Perhaps as penance, Taylor has been a main source for most of the media coverage of municipal finance corruption, currently the subject of a federal probe, and his candor has been hailed by his former colleagues in financial regulation, oh wait not really.Yesterday after the Bloomberg story broke Dow Jones called Taylor to follow up.
[Taylor] said he had just gotten off the phone with someone who told him, “Stop talking. You’re smearing the whole industry.” The caller, he said, was a former MSRB chairman, whom he wouldn’t identify.
That’s right, Taylor is smearing the industry! (As opposed to a decade of corrupt practices that have sent numerous bankers and public officials to prison and sullied the careers of politicians as prominent as New Mexico Governor Bill Richardson.)
But Taylor doesn’t blame his old pal; he thinks the problem is “systemic”, as they say:
Formed in 1975, the MSRB has 15 members, but its board is dominated by the banking industry and securities dealers, which account for 10. The other five are public members, one of whom is supposed to represent issuers, one investors and three of whom are non-affiliated.

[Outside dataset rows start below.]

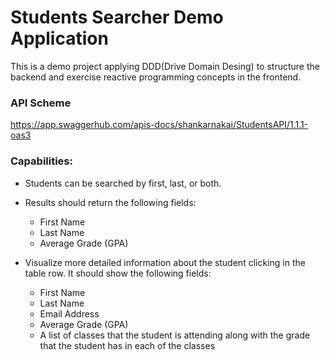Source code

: # Students Searcher Demo Application

This is a demo project applying DDD(Drive Domain Desing) to structure the backend and exercise reactive programming concepts in the frontend.

### API Scheme
https://app.swaggerhub.com/apis-docs/shankarnakai/StudentsAPI/1.1.1-oas3 

### Capabilities:
- Students can be searched by first, last, or both.
- Results should return the following fields:
  - First Name
  - Last Name
  - Average Grade (GPA)

- Visualize more detailed information about the student clicking in the table row. It should show the following fields:
  - First Name
  - Last Name
  - Email Address
  - Average Grade (GPA)
  - A list of classes that the student is attending along with the grade that the student has in each of the classes
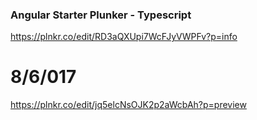 ### Angular Starter Plunker - Typescript

https://plnkr.co/edit/RD3aQXUpi7WcFJyVWPFv?p=info

# 8/6/017
https://plnkr.co/edit/jq5elcNsOJK2p2aWcbAh?p=preview

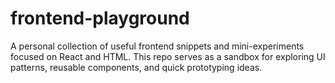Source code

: # frontend-playground
A personal collection of useful frontend snippets and mini-experiments focused on React and HTML. This repo serves as a sandbox for exploring UI patterns, reusable components, and quick prototyping ideas.
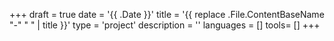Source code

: +++
draft = true
date = '{{ .Date }}'
title = '{{ replace .File.ContentBaseName "-" " " | title }}'
type = 'project'
description = ''
languages = []
tools= []
+++
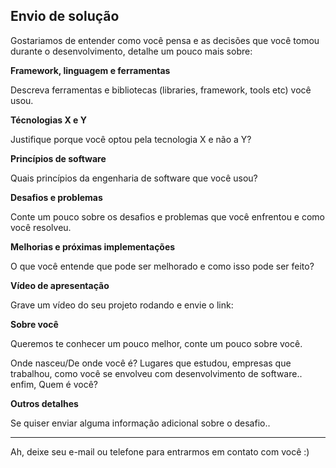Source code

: ## Envio de solução

Gostariamos de entender como você pensa e as decisões que você tomou durante o desenvolvimento, detalhe um pouco mais sobre:

**Framework, linguagem e ferramentas**

Descreva ferramentas e bibliotecas (libraries, framework, tools etc) você usou.

**Técnologias X e Y**

Justifique porque você optou pela tecnologia X e não a Y?

**Princípios de software**

Quais princípios da engenharia de software que você usou?

**Desafios e problemas**

Conte um pouco sobre os desafios e problemas que você enfrentou e como você resolveu.

**Melhorias e próximas implementações**

O que você entende que pode ser melhorado e como isso pode ser feito?

**Vídeo de apresentação**

Grave um vídeo do seu projeto rodando e envie o link:
<!-- Dica: você pode usar o https://jam.dev/ para facilitar sua gravação ;) -->

**Sobre você**

Queremos te conhecer um pouco melhor, conte um pouco sobre você.

Onde nasceu/De onde você é? Lugares que estudou, empresas que trabalhou, como você se envolveu com desenvolvimento de software.. enfim, Quem é você?

**Outros detalhes**

Se quiser enviar alguma informação adicional sobre o desafio..


---

Ah, deixe seu e-mail ou telefone para entrarmos em contato com você :) 



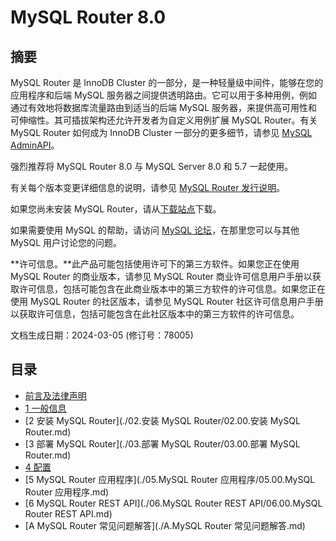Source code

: # MySQL Router 8.0

## 摘要

MySQL Router 是 InnoDB Cluster 的一部分，是一种轻量级中间件，能够在您的应用程序和后端 MySQL 服务器之间提供透明路由。它可以用于多种用例，例如通过有效地将数据库流量路由到适当的后端 MySQL 服务器，来提供高可用性和可伸缩性。其可插拔架构还允许开发者为自定义用例扩展 MySQL Router。有关 MySQL Router 如何成为 InnoDB Cluster 一部分的更多细节，请参见 [MySQL AdminAPI](https://dev.mysql.com/doc/mysql-shell/8.0/en/admin-api-userguide.html)。

强烈推荐将 MySQL Router 8.0 与 MySQL Server 8.0 和 5.7 一起使用。

有关每个版本变更详细信息的说明，请参见 [MySQL Router 发行说明](https://dev.mysql.com/doc/relnotes/mysql-router/en/)。

如果您尚未安装 MySQL Router，请从[下载站点](https://dev.mysql.com/downloads/router)下载。

如果需要使用 MySQL 的帮助，请访问 [MySQL 论坛](http://forums.mysql.com/)，在那里您可以与其他 MySQL 用户讨论您的问题。

**许可信息。**此产品可能包括使用许可下的第三方软件。如果您正在使用 MySQL Router 的商业版本，请参见 MySQL Router 商业许可信息用户手册以获取许可信息，包括可能包含在此商业版本中的第三方软件的许可信息。如果您正在使用 MySQL Router 的社区版本，请参见 MySQL Router 社区许可信息用户手册以获取许可信息，包括可能包含在此社区版本中的第三方软件的许可信息。

文档生成日期：2024-03-05 (修订号：78005)

## 目录

- [前言及法律声明](./00.01.前言及法律声明.md)
- [1 一般信息](./01.一般信息/01.00.一般信息.md)
- [2 安装 MySQL Router](./02.安装 MySQL Router/02.00.安装 MySQL Router.md)
- [3 部署 MySQL Router](./03.部署 MySQL Router/03.00.部署 MySQL Router.md)
- [4 配置](./04.配置/04.00.配置.md)
- [5 MySQL Router 应用程序](./05.MySQL Router 应用程序/05.00.MySQL Router 应用程序.md)
- [6 MySQL Router REST API](./06.MySQL Router REST API/06.00.MySQL Router REST API.md)
- [A MySQL Router 常见问题解答](./A.MySQL Router 常见问题解答.md)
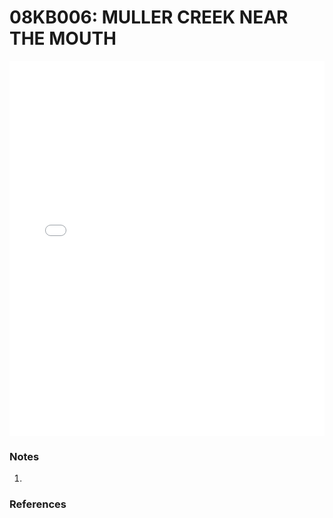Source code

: # 08KB006: MULLER CREEK NEAR THE MOUTH

<iframe src="/_static/stations/08KB006_fdc.html" width="100%" height="600" frameborder="0"></iframe>

### Notes
1. 

### References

Taylor said he also ran into difficulties with the board because of his insistence that public members have no connections with the municipal industry and never made money from the industry. The public members, he said, were supposed to be “the conscience” of the board, but one now is a former member of a bond insurance firm, “and bond insurers weren’t representing investors.”
Incidentally, the board of the New York Fed is set up in a similar way. And serving as its public “conscience”: former Goldman Sachs chairman Stephen Friedman. The MSRB denied Taylor’s allegations as fast as you can groan “disgruntled former employee.” Here’s hoping former New York Fed president Tim Geithner feels his disgruntlement.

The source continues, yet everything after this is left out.